Tuesday, 27 December 2011

Back to the City

Up in time for a pancake, yay!

But all good things must come to an end, and after a wonderful Spalding Christmas, Charlie, Penny, Andrew and I headed back to London.  A little challenging to get all of our stuff on the trains, but we got there eventually.  Quite tired, and feeling in need of a rest.

So we had a low key evening, ordering curry in, playing Small World and watching the last Harry Potter film (C not impressed) and squeezing in a bit of the big quiz of the year.


Our twelve days of Christmas
Day 3: A Quote
Charlie cited a quote that he had heard years ago from his Dad, and read for himself recently in the Robert Heinlein book 'Stranger in a Strange Land', "Love is that condition in which another's happiness is essential to your own."

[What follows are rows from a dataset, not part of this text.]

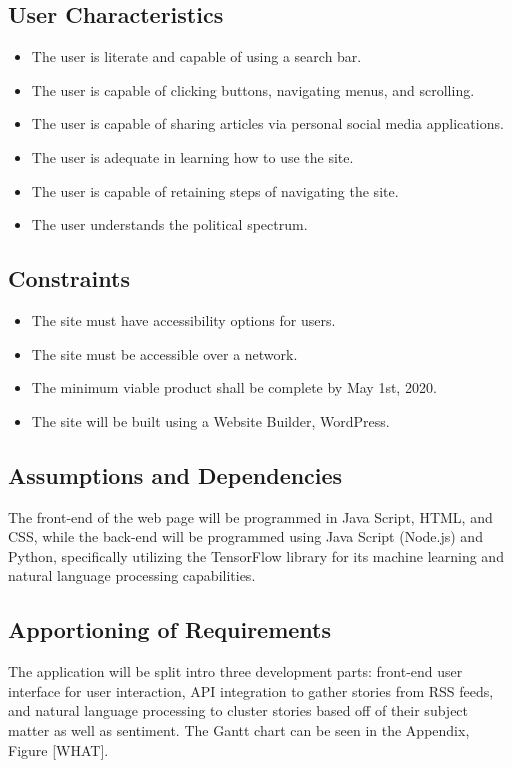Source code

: \documentclass[onecolumn, draftclsnofoot,10pt, compsoc]{IEEEtran}
\begin{document}
\subsection{User Characteristics}
\begin  {itemize}
\item The user is literate and capable of using a search bar.
\item The user is capable of clicking buttons, navigating menus, and scrolling.
\item The user is capable of sharing articles via personal social media applications.
\item The user is adequate in learning how to use the site.
\item The user is capable of retaining steps of navigating the site.
\item The user understands the political spectrum.
\end {itemize}

\subsection{Constraints}
\begin {itemize}
\item The site must have accessibility options for users. 
\item The site must be accessible over a network.
\item The minimum viable product shall be complete by May 1st, 2020.
\item The site will be built using a Website Builder, WordPress.
\end {itemize}

\subsection{Assumptions and Dependencies}
The front-end of the web page will be programmed in Java Script, HTML, and CSS, while the back-end will be programmed using Java Script (Node.js) and Python, specifically utilizing the TensorFlow library for its machine learning and natural language processing capabilities.


\subsection{Apportioning of Requirements}
The application will be split intro three development parts: front-end user interface for user interaction, API integration to gather stories from RSS feeds, and natural language processing to cluster stories based off of their subject matter as well as sentiment.
    The Gantt chart can be seen in the Appendix, Figure [WHAT].
\end{document}

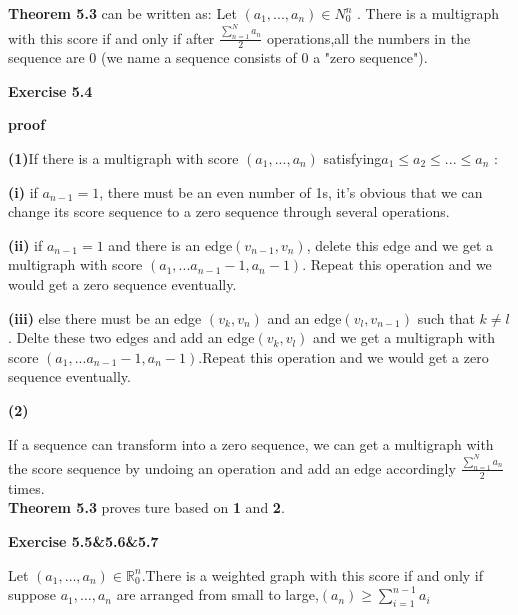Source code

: \documentclass{article} %
\begin{document}
	\textbf{Theorem 5.3} can be written as: Let $(a_1,...,a_n) \in N^{n}_0$ . There is a multigraph with this score if and only if after $\frac{\sum_{n=1}^Na_n}{2}$ operations,all the numbers in the sequence are 0 (we name a sequence consists of 0 a "zero sequence").\par

	\textbf{Exercise 5.4}\par
	\textbf{proof}\par 
	 \textbf{(1)}If there is a multigraph with score $(a_1,...,a_n)$ satisfying$a_1\leq a_2\leq ...\leq a_n$ :\par
	  \textbf{(i)} if $a_{n-1}=1$, there must be an even number of 1s, it's obvious that we can change its score sequence to a zero sequence through several operations.\par
	  \textbf{(ii)} if $a_{n-1}=1$ and there is an edge$(v_{n-1},v_n)$, delete this edge and we get a multigraph with score $(a_1,...a_{n-1}-1,a_n-1)$. Repeat this operation and we would get a zero sequence eventually.\par
	  \textbf{(iii)} else there must be an edge $(v_k,v_n)$ and an edge$(v_l,v_{n-1})$ such that $k\not=l$. Delte these two edges and add an edge$(v_k,v_l)$ and we get a multigraph with score $(a_1,...a_{n-1}-1,a_n-1)$.Repeat this operation and we would get a zero sequence eventually.\par
	  \textbf{(2)}\par
	  If a sequence can transform into a zero sequence, we can get a multigraph with the score sequence by undoing an operation and add an edge accordingly $\frac{\sum_{n=1}^Na_n}{2}$ times.\\
	  \textbf{Theorem 5.3} proves ture based on \textbf{1} and \textbf{2}.


\textbf{Exercise 5.5\&5.6\&5.7}\par
      
        Let $(a_1,\dots,a_n) \in \mathbb{R}_0^n$.There is a weighted graph with this score if and only if
        suppose $a_1,\dots,a_n$ are arranged from small to large,$(a_n)$$\ge$$\sum_{i=1}^{n-1}a_i$
      
\end{document}
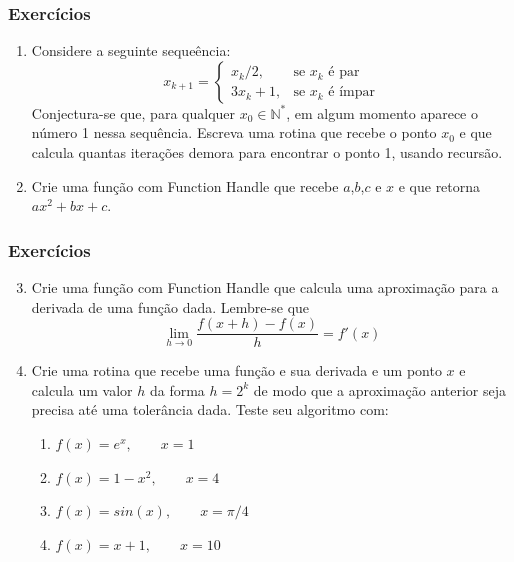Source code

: \documentclass{beamer}
\begin{document}
\begin{frame}
\frametitle{Exerc\'icios}

\begin{enumerate}
\item Considere a seguinte seque\^encia:
$$x_{k+1} = \left\{
\begin{array}{ll}
x_k/2, & \mbox{se } x_k \mbox{ \'e par} \\
3x_k + 1, & \mbox{se } x_k \mbox{ \'e \'impar}
\end{array}
\right.$$
Conjectura-se que, para qualquer $x_0 \in \mathbb{N}^{*}$, em algum momento aparece o n\'umero 1 nessa sequ\^encia. Escreva uma rotina que recebe o ponto $x_0$ e que calcula quantas itera\c{c}\~oes demora para encontrar o ponto 1, usando recurs\~ao.
\item Crie uma fun\c{c}\~ao com Function Handle que recebe $a$,$b$,$c$ e $x$ e que retorna $ax^2+bx+c$.
\end{enumerate}

\end{frame}

\begin{frame}
\frametitle{Exerc\'icios}
\begin{enumerate}
\setcounter{enumi}{2}
\item Crie uma fun\c{c}\~ao com Function Handle que calcula uma aproxima\c{c}\~ao para a derivada de uma fun\c{c}\~ao dada. Lembre-se que
$$\lim_{h\rightarrow0}\frac{f(x+h)-f(x)}{h}=f'(x)$$
\item Crie uma rotina que recebe uma fun\c{c}\~ao e sua derivada e um ponto $x$ e calcula um valor $h$ da forma $h = 2^k$ de modo que a aproxima\c{c}\~ao anterior seja precisa at\'e uma toler\^ancia dada. Teste seu algoritmo com:
\begin{enumerate}
\item $f(x) = e^x, \qquad x = 1$
\item $f(x) = 1 - x^2, \qquad x = 4$
\item $f(x) = sin(x), \qquad x = \pi/4$
\item $f(x) = x + 1, \qquad x = 10$
\end{enumerate}
\end{enumerate}
\end{frame}
\end{document}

Mine was a little more contemporary ... from Ratatouille, one of my favourites about the role of creator and critic:

"In many ways, the work of a critic is easy.
We risk very little yet enjoy a position over those who offer up their work and their selves to our judgment. We thrive on negative criticism, which is fun to write and to read. But the bitter truth we critics must face, is that in the grand scheme of things, the average piece of junk is probably more meaningful than our criticism designating it so.
But there are times when a critic truly risks something, and that is in the discovery and defence of the new. The world is often unkind to new talent, new creations, the new needs friends. Last night, I experienced something new, an extraordinary meal from a singularly unexpected source. To say that both the meal and its maker have challenged my preconceptions about fine cooking is a gross understatement.
They have rocked me to my core.
In the past, I have made no secret of my disdain for Chef Gusteau's famous motto: Anyone can cook. But I realize, only now do I truly understand what he meant. Not everyone can become a great artist, but a great artist can come from anywhere. It is difficult to imagine more humble origins than those of the genius now cooking at Gusteau's, who is, in this critic's opinion, nothing less than the finest chef in France.
I will be returning to Gusteau's soon, hungry for more."